- [What to do] Using the records that follow, count the lines containing the word "answer" and give that number only.

- [Source records]
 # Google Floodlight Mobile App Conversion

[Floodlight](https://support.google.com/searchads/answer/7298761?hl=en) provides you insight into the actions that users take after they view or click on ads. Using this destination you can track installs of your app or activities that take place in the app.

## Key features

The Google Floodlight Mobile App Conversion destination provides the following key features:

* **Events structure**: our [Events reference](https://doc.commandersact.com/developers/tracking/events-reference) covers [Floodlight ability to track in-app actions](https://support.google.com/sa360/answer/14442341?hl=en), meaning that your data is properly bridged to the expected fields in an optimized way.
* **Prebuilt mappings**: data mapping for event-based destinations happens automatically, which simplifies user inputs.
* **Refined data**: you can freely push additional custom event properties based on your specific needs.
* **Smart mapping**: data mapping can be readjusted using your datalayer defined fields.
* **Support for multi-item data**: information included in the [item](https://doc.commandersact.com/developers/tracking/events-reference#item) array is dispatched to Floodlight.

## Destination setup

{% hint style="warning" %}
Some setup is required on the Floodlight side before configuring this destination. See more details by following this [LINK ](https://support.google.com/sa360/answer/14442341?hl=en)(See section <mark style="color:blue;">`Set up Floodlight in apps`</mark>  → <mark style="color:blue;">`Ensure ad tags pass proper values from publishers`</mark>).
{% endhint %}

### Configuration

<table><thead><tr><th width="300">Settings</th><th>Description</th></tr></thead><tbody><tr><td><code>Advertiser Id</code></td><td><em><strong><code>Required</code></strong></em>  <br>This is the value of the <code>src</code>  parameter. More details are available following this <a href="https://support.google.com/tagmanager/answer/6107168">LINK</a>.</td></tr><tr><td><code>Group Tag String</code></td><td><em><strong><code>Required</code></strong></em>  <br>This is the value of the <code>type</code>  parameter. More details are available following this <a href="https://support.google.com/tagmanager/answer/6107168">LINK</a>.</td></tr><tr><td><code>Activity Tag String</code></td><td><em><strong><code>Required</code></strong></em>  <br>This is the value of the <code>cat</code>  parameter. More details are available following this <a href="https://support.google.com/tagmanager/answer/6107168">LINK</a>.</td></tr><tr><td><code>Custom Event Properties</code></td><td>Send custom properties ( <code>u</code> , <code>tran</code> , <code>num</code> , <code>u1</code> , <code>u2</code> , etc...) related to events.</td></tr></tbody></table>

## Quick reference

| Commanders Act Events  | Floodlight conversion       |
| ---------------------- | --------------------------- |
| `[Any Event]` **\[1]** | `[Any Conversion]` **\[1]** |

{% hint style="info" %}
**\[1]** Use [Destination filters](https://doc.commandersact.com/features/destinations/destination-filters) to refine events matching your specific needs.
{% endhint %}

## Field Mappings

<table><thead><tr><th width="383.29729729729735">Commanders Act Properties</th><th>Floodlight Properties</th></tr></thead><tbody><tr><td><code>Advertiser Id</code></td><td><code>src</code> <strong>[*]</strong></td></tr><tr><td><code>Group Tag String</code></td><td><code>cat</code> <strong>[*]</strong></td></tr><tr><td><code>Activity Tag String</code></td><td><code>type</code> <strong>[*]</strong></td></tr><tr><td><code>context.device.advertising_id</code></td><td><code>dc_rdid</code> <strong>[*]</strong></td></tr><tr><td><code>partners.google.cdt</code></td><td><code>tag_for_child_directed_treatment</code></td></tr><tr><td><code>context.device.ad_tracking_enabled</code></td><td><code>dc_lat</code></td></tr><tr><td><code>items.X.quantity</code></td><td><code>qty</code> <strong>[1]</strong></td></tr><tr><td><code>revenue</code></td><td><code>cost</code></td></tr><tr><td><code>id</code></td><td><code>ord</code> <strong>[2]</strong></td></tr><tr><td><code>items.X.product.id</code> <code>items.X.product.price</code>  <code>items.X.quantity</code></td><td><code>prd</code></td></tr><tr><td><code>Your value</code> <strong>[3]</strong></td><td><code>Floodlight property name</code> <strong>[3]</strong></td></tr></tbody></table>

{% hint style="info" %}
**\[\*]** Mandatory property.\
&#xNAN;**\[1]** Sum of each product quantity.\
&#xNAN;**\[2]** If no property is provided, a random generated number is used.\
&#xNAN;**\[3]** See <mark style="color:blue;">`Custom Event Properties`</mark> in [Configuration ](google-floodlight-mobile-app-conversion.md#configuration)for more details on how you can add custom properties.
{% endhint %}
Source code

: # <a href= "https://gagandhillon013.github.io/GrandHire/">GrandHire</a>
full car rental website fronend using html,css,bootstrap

- [Solution to the exercise] 4